Below is a listing. Write out exactly its lines between the one holding "(for calculation CsrActiveConfig)" and the one holding "- [**Clover vs", inclusive.

[Start of section]

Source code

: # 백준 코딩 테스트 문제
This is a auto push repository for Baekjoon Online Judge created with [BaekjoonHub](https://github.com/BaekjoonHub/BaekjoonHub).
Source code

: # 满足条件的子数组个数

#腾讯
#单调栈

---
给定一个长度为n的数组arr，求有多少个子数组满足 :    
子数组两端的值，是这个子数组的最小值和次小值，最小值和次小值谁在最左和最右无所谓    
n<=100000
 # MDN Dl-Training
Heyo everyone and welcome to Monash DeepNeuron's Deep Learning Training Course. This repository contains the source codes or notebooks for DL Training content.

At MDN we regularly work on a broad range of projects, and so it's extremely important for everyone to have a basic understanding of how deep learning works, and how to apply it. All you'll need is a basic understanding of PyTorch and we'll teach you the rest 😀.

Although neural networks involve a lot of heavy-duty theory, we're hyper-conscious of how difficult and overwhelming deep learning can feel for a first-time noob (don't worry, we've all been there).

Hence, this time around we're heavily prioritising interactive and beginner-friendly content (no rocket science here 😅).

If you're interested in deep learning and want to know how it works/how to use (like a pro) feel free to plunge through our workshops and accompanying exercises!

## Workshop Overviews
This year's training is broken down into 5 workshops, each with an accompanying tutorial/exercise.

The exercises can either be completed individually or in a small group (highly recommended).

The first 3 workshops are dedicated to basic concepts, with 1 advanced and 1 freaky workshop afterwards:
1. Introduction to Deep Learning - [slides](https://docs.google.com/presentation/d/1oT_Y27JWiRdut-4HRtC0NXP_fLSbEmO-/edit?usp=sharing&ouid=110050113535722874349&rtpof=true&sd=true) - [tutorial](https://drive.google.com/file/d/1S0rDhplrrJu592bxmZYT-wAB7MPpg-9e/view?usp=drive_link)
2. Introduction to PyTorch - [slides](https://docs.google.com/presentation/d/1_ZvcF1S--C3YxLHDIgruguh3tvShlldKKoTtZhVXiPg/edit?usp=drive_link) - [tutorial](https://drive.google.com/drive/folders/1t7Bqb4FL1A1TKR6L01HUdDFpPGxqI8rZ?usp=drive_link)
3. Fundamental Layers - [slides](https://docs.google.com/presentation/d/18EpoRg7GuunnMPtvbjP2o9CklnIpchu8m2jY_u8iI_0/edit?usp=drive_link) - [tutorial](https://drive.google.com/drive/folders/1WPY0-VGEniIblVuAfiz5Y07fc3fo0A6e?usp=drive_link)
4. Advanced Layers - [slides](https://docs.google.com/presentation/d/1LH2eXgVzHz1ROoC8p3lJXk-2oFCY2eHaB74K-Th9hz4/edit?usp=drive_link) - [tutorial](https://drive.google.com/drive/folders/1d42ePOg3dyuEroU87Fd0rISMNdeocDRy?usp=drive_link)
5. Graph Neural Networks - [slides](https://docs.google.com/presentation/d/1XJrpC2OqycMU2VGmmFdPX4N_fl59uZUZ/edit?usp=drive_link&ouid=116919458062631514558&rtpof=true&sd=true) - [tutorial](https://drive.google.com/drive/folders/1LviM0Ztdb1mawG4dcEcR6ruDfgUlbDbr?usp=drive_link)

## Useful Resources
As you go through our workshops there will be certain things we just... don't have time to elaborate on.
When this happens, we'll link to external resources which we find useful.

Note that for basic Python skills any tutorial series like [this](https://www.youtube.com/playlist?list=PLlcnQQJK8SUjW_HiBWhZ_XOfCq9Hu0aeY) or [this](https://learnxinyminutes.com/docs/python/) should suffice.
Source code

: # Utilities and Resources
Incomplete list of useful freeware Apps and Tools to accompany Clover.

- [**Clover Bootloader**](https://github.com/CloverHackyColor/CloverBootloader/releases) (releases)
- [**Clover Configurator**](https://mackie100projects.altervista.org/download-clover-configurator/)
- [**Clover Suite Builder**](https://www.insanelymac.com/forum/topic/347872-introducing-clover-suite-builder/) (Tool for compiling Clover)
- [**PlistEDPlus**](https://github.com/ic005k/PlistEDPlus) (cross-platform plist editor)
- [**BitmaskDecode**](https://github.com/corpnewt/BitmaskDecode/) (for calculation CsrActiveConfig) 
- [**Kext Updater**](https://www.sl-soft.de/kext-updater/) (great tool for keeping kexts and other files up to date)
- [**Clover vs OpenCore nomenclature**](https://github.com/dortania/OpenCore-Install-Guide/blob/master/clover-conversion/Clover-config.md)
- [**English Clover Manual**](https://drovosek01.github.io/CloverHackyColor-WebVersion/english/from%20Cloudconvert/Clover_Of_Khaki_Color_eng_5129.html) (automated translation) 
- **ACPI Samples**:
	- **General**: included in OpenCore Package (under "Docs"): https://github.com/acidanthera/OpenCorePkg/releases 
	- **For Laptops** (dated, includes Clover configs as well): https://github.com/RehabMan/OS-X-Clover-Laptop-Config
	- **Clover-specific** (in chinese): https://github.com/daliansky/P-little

[End of section]

_Task solution_
- [**BitmaskDecode**](https://github.com/corpnewt/BitmaskDecode/) (for calculation CsrActiveConfig) 
- [**Kext Updater**](https://www.sl-soft.de/kext-updater/) (great tool for keeping kexts and other files up to date)
- [**Clover vs OpenCore nomenclature**](https://github.com/dortania/OpenCore-Install-Guide/blob/master/clover-conversion/Clover-config.md)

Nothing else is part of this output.